**Work order**
How many lines below include the word "defined"? State that number and nothing else.

**Dataset records**
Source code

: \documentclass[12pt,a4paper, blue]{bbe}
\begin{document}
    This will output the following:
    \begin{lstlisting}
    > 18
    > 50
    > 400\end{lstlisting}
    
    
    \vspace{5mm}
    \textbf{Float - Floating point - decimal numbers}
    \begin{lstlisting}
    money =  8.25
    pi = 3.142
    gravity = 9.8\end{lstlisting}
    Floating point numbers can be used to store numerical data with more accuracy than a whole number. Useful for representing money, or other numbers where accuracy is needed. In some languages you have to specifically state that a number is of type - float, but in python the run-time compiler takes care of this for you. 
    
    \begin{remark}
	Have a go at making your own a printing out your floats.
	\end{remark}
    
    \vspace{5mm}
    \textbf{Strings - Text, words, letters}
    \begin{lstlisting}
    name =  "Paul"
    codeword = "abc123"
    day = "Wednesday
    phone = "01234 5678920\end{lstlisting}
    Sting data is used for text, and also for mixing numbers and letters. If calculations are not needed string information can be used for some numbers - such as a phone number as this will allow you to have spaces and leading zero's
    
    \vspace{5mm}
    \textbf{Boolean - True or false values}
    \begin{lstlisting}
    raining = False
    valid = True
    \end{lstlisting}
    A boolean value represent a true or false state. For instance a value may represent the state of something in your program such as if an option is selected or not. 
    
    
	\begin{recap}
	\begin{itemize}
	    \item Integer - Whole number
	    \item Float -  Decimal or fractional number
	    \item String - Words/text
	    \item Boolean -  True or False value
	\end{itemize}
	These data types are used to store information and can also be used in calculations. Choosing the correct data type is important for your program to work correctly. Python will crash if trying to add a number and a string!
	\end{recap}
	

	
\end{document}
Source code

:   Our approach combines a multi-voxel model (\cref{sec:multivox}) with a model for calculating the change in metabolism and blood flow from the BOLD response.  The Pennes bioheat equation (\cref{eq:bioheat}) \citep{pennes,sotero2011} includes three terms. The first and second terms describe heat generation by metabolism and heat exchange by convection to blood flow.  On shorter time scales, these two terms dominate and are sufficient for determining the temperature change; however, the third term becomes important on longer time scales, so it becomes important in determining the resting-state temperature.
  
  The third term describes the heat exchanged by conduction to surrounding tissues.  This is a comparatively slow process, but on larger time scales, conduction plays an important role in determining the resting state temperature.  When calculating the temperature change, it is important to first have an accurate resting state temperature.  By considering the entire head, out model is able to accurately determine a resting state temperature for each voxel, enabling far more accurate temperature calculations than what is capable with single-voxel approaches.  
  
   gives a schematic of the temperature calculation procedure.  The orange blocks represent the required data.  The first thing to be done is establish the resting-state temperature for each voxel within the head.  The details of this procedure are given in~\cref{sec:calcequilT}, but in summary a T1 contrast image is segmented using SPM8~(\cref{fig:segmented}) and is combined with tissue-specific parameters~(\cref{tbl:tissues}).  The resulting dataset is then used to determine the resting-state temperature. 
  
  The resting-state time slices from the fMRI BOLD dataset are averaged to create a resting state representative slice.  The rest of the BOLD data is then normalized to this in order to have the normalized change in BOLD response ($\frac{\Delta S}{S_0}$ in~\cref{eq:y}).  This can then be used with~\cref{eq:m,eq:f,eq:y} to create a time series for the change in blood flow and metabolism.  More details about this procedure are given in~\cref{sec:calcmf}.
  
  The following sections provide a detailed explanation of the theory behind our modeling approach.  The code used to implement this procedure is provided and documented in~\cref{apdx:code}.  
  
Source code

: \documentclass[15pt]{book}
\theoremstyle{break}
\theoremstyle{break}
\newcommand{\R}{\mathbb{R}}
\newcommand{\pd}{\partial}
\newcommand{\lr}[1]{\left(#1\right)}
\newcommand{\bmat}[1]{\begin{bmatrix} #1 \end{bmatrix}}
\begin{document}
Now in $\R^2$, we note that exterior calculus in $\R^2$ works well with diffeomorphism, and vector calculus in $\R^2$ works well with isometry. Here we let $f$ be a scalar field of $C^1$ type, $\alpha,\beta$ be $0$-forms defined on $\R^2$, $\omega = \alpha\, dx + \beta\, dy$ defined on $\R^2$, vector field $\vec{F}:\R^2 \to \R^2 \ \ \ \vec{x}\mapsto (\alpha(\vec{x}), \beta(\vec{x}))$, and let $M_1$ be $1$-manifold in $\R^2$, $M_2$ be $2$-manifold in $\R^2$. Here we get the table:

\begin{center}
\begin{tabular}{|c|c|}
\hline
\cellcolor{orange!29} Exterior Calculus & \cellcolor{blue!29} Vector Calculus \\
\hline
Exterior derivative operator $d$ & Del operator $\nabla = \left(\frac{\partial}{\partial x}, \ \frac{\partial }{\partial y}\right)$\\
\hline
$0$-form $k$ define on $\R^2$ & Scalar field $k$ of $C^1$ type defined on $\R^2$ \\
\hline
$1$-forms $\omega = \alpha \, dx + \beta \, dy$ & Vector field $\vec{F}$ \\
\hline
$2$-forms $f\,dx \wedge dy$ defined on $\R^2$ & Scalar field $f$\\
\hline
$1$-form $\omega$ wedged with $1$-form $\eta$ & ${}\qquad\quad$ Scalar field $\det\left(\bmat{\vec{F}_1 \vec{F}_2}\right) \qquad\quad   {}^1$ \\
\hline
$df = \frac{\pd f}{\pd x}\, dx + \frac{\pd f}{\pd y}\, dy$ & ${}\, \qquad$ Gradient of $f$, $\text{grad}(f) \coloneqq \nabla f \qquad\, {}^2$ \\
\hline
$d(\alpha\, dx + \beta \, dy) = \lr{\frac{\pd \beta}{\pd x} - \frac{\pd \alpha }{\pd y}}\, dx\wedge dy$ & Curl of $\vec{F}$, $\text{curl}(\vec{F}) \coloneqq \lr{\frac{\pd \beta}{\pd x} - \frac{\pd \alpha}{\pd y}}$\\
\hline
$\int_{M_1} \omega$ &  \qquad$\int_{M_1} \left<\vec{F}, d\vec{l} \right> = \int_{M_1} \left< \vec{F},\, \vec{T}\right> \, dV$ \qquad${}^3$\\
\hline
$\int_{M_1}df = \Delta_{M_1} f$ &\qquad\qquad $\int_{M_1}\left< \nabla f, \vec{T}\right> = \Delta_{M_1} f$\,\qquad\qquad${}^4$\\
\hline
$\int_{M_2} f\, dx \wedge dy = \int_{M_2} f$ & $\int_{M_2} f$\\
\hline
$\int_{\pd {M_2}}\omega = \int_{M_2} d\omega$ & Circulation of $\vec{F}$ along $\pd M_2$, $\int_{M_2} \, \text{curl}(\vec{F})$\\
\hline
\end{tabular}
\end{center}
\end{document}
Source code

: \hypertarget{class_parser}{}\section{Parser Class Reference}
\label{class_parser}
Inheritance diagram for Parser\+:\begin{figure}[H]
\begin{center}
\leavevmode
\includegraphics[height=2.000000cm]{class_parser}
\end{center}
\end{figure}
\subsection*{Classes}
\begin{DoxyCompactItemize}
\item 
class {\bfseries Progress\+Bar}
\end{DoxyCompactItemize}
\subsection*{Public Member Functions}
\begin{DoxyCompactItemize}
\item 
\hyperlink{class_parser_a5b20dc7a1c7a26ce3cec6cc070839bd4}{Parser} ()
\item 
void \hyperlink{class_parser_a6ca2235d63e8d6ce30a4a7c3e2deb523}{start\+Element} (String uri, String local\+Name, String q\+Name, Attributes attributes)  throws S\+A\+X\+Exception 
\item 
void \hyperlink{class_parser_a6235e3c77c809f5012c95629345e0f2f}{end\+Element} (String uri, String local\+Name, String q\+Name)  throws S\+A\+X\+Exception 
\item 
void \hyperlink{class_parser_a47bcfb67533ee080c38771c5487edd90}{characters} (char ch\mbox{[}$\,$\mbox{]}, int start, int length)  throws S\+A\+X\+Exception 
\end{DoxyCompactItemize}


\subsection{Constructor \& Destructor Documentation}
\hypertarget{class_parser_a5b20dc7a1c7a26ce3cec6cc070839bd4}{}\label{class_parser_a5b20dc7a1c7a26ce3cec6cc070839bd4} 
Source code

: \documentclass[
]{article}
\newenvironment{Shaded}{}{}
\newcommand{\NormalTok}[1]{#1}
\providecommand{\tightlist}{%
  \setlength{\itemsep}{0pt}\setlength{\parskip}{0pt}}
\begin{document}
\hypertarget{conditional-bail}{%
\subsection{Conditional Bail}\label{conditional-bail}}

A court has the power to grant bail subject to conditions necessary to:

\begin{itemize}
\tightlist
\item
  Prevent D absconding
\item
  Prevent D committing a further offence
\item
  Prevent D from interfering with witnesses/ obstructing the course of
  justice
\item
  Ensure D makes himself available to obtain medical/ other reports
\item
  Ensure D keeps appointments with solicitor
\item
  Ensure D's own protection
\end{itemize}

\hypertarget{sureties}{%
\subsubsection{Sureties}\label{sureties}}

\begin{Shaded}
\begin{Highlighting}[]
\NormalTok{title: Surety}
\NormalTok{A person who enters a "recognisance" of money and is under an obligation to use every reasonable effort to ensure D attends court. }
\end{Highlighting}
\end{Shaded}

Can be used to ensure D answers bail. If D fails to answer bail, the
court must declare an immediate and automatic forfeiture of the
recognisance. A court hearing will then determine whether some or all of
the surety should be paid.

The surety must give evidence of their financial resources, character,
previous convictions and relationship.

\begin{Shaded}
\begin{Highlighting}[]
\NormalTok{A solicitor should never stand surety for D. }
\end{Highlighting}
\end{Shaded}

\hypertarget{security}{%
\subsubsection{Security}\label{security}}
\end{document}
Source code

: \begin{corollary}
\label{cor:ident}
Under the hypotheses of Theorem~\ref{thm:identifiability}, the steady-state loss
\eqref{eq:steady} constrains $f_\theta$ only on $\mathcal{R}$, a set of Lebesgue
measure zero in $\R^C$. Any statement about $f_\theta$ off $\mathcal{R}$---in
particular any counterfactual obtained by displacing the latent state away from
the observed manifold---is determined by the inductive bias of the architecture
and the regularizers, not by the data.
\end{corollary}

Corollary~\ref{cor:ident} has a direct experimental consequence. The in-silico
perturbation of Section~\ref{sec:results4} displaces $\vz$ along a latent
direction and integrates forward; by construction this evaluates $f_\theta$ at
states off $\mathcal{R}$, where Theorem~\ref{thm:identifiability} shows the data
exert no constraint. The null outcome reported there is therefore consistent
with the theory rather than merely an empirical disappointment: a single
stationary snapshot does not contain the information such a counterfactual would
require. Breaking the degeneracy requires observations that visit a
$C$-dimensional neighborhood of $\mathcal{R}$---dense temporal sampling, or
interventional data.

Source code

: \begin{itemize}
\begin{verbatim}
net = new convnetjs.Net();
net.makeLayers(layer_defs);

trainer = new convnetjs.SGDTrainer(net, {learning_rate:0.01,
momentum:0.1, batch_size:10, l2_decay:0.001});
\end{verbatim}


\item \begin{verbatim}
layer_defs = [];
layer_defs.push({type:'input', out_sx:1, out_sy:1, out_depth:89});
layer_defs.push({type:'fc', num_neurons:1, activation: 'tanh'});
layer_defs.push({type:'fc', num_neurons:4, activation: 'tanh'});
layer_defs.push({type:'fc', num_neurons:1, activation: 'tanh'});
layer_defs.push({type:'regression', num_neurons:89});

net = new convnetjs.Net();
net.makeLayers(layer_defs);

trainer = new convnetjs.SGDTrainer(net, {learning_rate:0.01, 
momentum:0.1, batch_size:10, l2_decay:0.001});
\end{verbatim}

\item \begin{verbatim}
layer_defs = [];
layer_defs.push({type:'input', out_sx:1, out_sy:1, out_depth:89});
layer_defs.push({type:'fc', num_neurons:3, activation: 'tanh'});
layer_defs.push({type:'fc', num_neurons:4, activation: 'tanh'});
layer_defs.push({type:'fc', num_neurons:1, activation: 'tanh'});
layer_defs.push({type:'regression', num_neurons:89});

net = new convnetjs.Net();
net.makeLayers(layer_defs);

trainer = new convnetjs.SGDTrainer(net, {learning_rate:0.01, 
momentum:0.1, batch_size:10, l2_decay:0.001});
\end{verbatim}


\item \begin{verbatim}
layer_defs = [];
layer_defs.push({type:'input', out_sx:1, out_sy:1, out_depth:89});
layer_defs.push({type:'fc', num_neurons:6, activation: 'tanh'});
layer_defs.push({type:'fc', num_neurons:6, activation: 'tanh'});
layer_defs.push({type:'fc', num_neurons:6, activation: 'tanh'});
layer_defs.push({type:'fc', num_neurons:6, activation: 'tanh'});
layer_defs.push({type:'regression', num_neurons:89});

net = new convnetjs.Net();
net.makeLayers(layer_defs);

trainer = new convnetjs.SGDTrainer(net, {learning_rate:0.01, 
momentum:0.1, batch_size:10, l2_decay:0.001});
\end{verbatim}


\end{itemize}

**Response for this exercise**
3